Debugging Kubernetes
As described in Configuring Kubernetes, Azimuth uses Cluster API to manage tenant Kubernetes clusters.
Cluster API resources are managed by releases of the
openstack-cluster Helm chart,
which in turn are managed by the
azimuth-capi-operator in response
to changes to instances of the clusters.azimuth.stackhpc.com
custom resource.
These instances are created, updated and deleted in Kubernetes by the Azimuth API in
response to user actions.
The Azimuth API creates a namespace for each project, in which cluster resources are
created. These namespaces are of the form az-<sanitized project name>
.
It is also important to note that the Kubernetes API servers for tenant clusters do not use Octavia load balancers like the Azimuth HA cluster. Instead, the API servers for tenant clusters are exposed via Zenith.

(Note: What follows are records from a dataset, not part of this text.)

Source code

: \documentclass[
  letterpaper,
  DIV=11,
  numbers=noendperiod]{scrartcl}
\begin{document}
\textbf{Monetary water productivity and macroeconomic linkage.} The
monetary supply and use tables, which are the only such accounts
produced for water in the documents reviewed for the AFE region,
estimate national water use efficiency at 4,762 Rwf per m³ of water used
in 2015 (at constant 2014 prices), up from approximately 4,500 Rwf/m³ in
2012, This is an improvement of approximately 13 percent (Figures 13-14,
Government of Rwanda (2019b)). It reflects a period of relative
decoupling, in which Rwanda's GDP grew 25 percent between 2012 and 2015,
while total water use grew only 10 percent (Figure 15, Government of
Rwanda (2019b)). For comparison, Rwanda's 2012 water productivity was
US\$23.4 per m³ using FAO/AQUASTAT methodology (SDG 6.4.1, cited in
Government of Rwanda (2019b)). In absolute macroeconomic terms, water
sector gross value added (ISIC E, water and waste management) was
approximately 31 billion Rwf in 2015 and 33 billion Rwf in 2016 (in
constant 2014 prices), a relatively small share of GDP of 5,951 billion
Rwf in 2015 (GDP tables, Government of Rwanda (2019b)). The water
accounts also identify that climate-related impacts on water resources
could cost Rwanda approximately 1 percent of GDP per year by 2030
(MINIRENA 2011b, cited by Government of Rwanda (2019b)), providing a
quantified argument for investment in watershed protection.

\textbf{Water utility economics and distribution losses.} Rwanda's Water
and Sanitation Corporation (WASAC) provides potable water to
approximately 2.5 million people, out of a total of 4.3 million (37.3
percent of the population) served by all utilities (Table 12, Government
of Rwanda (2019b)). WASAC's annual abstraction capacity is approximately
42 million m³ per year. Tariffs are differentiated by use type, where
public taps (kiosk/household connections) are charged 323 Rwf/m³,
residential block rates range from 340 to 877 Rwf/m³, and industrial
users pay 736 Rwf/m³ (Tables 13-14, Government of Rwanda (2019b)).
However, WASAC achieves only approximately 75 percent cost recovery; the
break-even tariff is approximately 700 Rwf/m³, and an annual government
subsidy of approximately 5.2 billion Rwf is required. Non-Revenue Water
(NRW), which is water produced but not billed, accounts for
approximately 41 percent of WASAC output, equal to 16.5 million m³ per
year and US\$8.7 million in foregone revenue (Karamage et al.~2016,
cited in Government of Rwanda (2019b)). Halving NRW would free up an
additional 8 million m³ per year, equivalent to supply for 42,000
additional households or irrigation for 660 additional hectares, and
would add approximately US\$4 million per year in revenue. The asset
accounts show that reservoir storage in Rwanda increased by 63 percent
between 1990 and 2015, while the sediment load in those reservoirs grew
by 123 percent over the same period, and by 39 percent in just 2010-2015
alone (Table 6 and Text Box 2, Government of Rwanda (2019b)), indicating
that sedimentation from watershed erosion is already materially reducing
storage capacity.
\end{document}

When issues occur with cluster provisioning, here are some things to try in order to locate the issue.
Cluster resource exists
First, check if the cluster resource exists in the tenant namespace:
$ kubectl -n az-demo get cluster
NAME LABEL TEMPLATE KUBERNETES VERSION PHASE NODE COUNT AGE
demo demo kube-1-24-2 1.24.2 Ready 4 11d
If no cluster resource exists, check if the Kubernetes CRDs are installed:
$ kubectl get crd | grep azimuth
apptemplates.azimuth.stackhpc.com 2022-11-02T11:11:13Z
clusters.azimuth.stackhpc.com 2022-11-02T10:53:26Z
clustertemplates.azimuth.stackhpc.com 2022-11-02T10:53:26Z
If they do not exist, check if the azimuth-capi-operator
is running:
$ kubectl -n azimuth get po -l app.kubernetes.io/instance=azimuth-capi-operator
NAME READY STATUS RESTARTS AGE
azimuth-capi-operator-5c65c4b598-h2thx 1/1 Running 0 10d
Helm release exists
The first thing that the azimuth-capi-operator
does when it sees a new cluster resource
is make a Helm release:
$ helm -n az-demo list -a
NAME NAMESPACE REVISION UPDATED STATUS CHART APP VERSION
demo az-demo 1 2022-07-07 13:26:22.94084961 +0000 UTC deployed openstack-cluster-0.1.0-dev.0.main.161 a0bcee5
If the Helm release does not exist, restart the azimuth-capi-operator
:
kubectl -n azimuth rollout restart deploy/azimuth-capi-operator
If the Helm release does not get created, even after a restart, check the logs
of the azimuth-capi-operator
for any warnings or errors:
kubectl -n azimuth logs deploy/azimuth-capi-operator [-f]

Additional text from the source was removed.